Genomics and Proteomics

When we discussed DNA chips, I mentioned that there is a tremendous amount of information that is now available and will soon become available in terms of the complete DNA sequences of a number of different organisms. The human genome should be available in a fairly final form within a couple of years now. There are quite a number of other genomes that have also been sequenced. What do we do with all this information and where to we go from here?

One of the most fundamental questions in biochemistry today is, how can one predict from the primary sequence of a gene, what the structure and function of the protein encoded by that gene is. There are lots of ways of going about this. There are those who try to calculate protein folding directly. You can imagine that this is a horribly complex problem (think of the number of degrees of freedom in a protein with 100 amino acids). There are others who correlate sequences with folds (given a library of known structures) and folds with functions (given a library of known functions). The goal is to get to a point where we can design a denovo enzyme from scratch at the computer. This is a very tough problem.

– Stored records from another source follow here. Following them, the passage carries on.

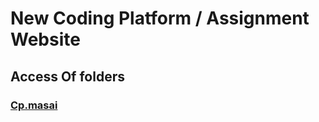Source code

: # New Coding Platform / Assignment Website 
## Access Of folders 
### [Cp.masai](https://cp.masaischool.com/assignments/2567/view)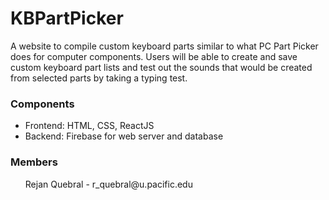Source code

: ﻿# KBPartPicker
A website to compile custom keyboard parts similar to what PC Part Picker does for computer components. Users will be able to create and save custom keyboard part lists and test out the sounds that would be created from selected parts by taking a typing test. 

<h3> Components </h3>
<ul>
    <li>Frontend: HTML, CSS, ReactJS</li>
    <li>Backend: Firebase for web server and database </li>
</ul>
<h3>Members</h3>
<ul> Rejan Quebral - r_quebral@u.pacific.edu
</ul>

In order to continue to make more progress in that area, we need a larger and larger number of known structures and functions to look at. Thus, there is a large movement afoot to complement the DNA sequence of an entire organism with a library of protein structures and functions for the entire organism. What is being done initially is to overexpress some of the smaller genes from the organism and solve the structures. From the structures, make predictions about biochemistry, and then do the tests required to determine if those predictions are correct. The problem is that we are talking about tens of thousands of proteins here. Structure solution by NMR or Xray crystallography traditionally takes months for one protein. We need to get faster. Much faster. The present approach is to automate most of the sample preparation and data collection and analysis routines to a point where one can feed samples to the machines and computers take over, generating structures in days. The new NMR machines are allowing fairly good sized proteins to be analyzed -- closing in on 100,000 Daltons. That is still small by most standards, but it encompasses a significant fraction of the proteins in the genome. How we deal with larger proteins and protein complexes or membrane proteins is not known. It is possible to solve these structures now (it was not 20 years ago), but it is still very slow and involves a great deal of trial and error.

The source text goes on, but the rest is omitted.